▶ _Given entries_:
========================================================================
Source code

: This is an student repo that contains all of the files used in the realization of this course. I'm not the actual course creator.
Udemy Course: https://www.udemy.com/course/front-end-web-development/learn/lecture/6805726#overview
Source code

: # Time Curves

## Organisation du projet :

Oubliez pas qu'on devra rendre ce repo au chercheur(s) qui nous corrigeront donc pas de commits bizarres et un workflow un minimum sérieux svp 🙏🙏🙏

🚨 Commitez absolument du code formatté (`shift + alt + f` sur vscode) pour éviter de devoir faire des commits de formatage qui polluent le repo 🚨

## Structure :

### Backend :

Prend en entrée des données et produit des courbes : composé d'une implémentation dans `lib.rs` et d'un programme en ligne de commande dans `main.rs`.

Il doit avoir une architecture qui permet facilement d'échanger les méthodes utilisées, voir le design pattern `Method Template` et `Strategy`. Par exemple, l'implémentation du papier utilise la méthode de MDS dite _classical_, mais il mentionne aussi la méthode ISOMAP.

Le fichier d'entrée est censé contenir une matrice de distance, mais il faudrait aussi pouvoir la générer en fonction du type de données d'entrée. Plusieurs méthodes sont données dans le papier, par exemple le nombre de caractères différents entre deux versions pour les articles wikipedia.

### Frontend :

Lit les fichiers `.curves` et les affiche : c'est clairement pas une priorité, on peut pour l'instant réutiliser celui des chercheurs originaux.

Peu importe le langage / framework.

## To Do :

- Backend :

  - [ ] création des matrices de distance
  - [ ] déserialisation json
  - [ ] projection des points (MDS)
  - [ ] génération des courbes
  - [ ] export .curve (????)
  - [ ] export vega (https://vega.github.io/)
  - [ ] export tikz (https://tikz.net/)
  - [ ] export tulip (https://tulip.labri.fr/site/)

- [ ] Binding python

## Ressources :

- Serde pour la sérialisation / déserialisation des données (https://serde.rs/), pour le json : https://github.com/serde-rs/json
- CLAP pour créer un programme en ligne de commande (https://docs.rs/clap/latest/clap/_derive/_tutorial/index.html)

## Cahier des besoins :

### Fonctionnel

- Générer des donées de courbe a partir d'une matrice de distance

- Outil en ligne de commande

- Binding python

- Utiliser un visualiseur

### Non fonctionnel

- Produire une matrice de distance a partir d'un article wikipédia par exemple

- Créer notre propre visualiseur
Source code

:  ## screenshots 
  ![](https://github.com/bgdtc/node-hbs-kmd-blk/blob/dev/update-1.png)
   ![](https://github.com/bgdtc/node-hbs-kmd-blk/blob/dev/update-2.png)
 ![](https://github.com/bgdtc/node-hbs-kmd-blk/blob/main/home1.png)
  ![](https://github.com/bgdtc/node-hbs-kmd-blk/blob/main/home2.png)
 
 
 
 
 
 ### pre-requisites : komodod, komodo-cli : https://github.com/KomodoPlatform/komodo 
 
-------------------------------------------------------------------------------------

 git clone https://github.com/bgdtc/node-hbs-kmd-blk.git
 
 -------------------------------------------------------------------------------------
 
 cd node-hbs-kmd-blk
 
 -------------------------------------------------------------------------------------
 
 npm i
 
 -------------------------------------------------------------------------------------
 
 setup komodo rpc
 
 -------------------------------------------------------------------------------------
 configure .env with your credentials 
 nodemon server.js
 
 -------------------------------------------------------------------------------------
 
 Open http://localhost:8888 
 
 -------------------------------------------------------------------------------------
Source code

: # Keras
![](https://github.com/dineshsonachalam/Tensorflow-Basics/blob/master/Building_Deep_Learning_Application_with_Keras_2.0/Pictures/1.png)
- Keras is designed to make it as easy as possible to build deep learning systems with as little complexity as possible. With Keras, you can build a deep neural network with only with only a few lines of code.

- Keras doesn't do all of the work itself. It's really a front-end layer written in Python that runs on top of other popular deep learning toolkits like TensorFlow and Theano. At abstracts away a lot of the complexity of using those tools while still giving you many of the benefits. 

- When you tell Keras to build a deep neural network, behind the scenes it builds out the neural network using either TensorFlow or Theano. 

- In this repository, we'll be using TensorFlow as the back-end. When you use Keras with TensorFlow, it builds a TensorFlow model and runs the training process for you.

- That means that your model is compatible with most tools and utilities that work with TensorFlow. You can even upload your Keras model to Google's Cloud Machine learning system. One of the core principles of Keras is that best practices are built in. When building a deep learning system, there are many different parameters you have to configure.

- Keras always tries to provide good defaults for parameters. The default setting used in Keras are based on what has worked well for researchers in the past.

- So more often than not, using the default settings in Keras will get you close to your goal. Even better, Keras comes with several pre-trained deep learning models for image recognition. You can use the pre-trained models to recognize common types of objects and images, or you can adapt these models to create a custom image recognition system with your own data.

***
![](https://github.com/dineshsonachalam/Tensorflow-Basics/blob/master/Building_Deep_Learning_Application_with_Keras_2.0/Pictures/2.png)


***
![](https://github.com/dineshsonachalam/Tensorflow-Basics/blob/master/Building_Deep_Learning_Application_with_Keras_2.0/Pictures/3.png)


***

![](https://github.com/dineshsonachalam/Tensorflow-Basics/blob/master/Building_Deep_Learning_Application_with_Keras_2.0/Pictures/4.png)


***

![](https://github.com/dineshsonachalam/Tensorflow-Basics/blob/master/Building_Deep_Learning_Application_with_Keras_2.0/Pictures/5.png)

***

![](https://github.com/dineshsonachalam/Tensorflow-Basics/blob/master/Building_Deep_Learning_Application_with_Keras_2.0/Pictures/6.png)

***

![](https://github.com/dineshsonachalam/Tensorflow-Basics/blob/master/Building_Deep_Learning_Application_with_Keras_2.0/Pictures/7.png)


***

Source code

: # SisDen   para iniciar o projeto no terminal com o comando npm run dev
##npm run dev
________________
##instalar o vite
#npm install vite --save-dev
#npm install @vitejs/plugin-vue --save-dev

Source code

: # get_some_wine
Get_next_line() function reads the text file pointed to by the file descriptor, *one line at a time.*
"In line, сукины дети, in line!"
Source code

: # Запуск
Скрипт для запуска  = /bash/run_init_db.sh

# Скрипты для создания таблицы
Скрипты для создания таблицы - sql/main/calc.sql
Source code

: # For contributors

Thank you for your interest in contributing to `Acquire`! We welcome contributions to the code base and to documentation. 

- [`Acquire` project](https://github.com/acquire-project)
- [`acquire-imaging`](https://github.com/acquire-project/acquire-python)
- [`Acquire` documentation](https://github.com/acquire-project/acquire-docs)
========================================================================
▶ _Instructions for the task_:
Starting at the first line, transcribe the material through to the last.

▶ _Problem solution_:
Source code

: This is an student repo that contains all of the files used in the realization of this course. I'm not the actual course creator.
Udemy Course: https://www.udemy.com/course/front-end-web-development/learn/lecture/6805726#overview
Source code

: # Time Curves

## Organisation du projet :

Oubliez pas qu'on devra rendre ce repo au chercheur(s) qui nous corrigeront donc pas de commits bizarres et un workflow un minimum sérieux svp 🙏🙏🙏

🚨 Commitez absolument du code formatté (`shift + alt + f` sur vscode) pour éviter de devoir faire des commits de formatage qui polluent le repo 🚨

## Structure :

### Backend :

Prend en entrée des données et produit des courbes : composé d'une implémentation dans `lib.rs` et d'un programme en ligne de commande dans `main.rs`.

Il doit avoir une architecture qui permet facilement d'échanger les méthodes utilisées, voir le design pattern `Method Template` et `Strategy`. Par exemple, l'implémentation du papier utilise la méthode de MDS dite _classical_, mais il mentionne aussi la méthode ISOMAP.

Le fichier d'entrée est censé contenir une matrice de distance, mais il faudrait aussi pouvoir la générer en fonction du type de données d'entrée. Plusieurs méthodes sont données dans le papier, par exemple le nombre de caractères différents entre deux versions pour les articles wikipedia.

### Frontend :

Lit les fichiers `.curves` et les affiche : c'est clairement pas une priorité, on peut pour l'instant réutiliser celui des chercheurs originaux.

Peu importe le langage / framework.

## To Do :

- Backend :

  - [ ] création des matrices de distance
  - [ ] déserialisation json
  - [ ] projection des points (MDS)
  - [ ] génération des courbes
  - [ ] export .curve (????)
  - [ ] export vega (https://vega.github.io/)
  - [ ] export tikz (https://tikz.net/)
  - [ ] export tulip (https://tulip.labri.fr/site/)

- [ ] Binding python

## Ressources :

- Serde pour la sérialisation / déserialisation des données (https://serde.rs/), pour le json : https://github.com/serde-rs/json
- CLAP pour créer un programme en ligne de commande (https://docs.rs/clap/latest/clap/_derive/_tutorial/index.html)

## Cahier des besoins :

### Fonctionnel

- Générer des donées de courbe a partir d'une matrice de distance

- Outil en ligne de commande

- Binding python

- Utiliser un visualiseur

### Non fonctionnel

- Produire une matrice de distance a partir d'un article wikipédia par exemple

- Créer notre propre visualiseur
Source code

:  ## screenshots 
  ![](https://github.com/bgdtc/node-hbs-kmd-blk/blob/dev/update-1.png)
   ![](https://github.com/bgdtc/node-hbs-kmd-blk/blob/dev/update-2.png)
 ![](https://github.com/bgdtc/node-hbs-kmd-blk/blob/main/home1.png)
  ![](https://github.com/bgdtc/node-hbs-kmd-blk/blob/main/home2.png)
 
 
 
 
 
 ### pre-requisites : komodod, komodo-cli : https://github.com/KomodoPlatform/komodo 
 
-------------------------------------------------------------------------------------

 git clone https://github.com/bgdtc/node-hbs-kmd-blk.git
 
 -------------------------------------------------------------------------------------
 
 cd node-hbs-kmd-blk
 
 -------------------------------------------------------------------------------------
 
 npm i
 
 -------------------------------------------------------------------------------------
 
 setup komodo rpc
 
 -------------------------------------------------------------------------------------
 configure .env with your credentials 
 nodemon server.js
 
 -------------------------------------------------------------------------------------
 
 Open http://localhost:8888 
 
 -------------------------------------------------------------------------------------
Source code

: # Keras
![](https://github.com/dineshsonachalam/Tensorflow-Basics/blob/master/Building_Deep_Learning_Application_with_Keras_2.0/Pictures/1.png)
- Keras is designed to make it as easy as possible to build deep learning systems with as little complexity as possible. With Keras, you can build a deep neural network with only with only a few lines of code.

- Keras doesn't do all of the work itself. It's really a front-end layer written in Python that runs on top of other popular deep learning toolkits like TensorFlow and Theano. At abstracts away a lot of the complexity of using those tools while still giving you many of the benefits. 

- When you tell Keras to build a deep neural network, behind the scenes it builds out the neural network using either TensorFlow or Theano. 

- In this repository, we'll be using TensorFlow as the back-end. When you use Keras with TensorFlow, it builds a TensorFlow model and runs the training process for you.

- That means that your model is compatible with most tools and utilities that work with TensorFlow. You can even upload your Keras model to Google's Cloud Machine learning system. One of the core principles of Keras is that best practices are built in. When building a deep learning system, there are many different parameters you have to configure.

- Keras always tries to provide good defaults for parameters. The default setting used in Keras are based on what has worked well for researchers in the past.

- So more often than not, using the default settings in Keras will get you close to your goal. Even better, Keras comes with several pre-trained deep learning models for image recognition. You can use the pre-trained models to recognize common types of objects and images, or you can adapt these models to create a custom image recognition system with your own data.

***
![](https://github.com/dineshsonachalam/Tensorflow-Basics/blob/master/Building_Deep_Learning_Application_with_Keras_2.0/Pictures/2.png)


***
![](https://github.com/dineshsonachalam/Tensorflow-Basics/blob/master/Building_Deep_Learning_Application_with_Keras_2.0/Pictures/3.png)


***

![](https://github.com/dineshsonachalam/Tensorflow-Basics/blob/master/Building_Deep_Learning_Application_with_Keras_2.0/Pictures/4.png)


***

![](https://github.com/dineshsonachalam/Tensorflow-Basics/blob/master/Building_Deep_Learning_Application_with_Keras_2.0/Pictures/5.png)

***

![](https://github.com/dineshsonachalam/Tensorflow-Basics/blob/master/Building_Deep_Learning_Application_with_Keras_2.0/Pictures/6.png)

***

![](https://github.com/dineshsonachalam/Tensorflow-Basics/blob/master/Building_Deep_Learning_Application_with_Keras_2.0/Pictures/7.png)


***

Source code

: # SisDen   para iniciar o projeto no terminal com o comando npm run dev
##npm run dev
________________
##instalar o vite
#npm install vite --save-dev
#npm install @vitejs/plugin-vue --save-dev

Source code

: # get_some_wine
Get_next_line() function reads the text file pointed to by the file descriptor, *one line at a time.*
"In line, сукины дети, in line!"
Source code

: # Запуск
Скрипт для запуска  = /bash/run_init_db.sh

# Скрипты для создания таблицы
Скрипты для создания таблицы - sql/main/calc.sql
Source code

: # For contributors

Thank you for your interest in contributing to `Acquire`! We welcome contributions to the code base and to documentation. 

- [`Acquire` project](https://github.com/acquire-project)
- [`acquire-imaging`](https://github.com/acquire-project/acquire-python)
- [`Acquire` documentation](https://github.com/acquire-project/acquire-docs)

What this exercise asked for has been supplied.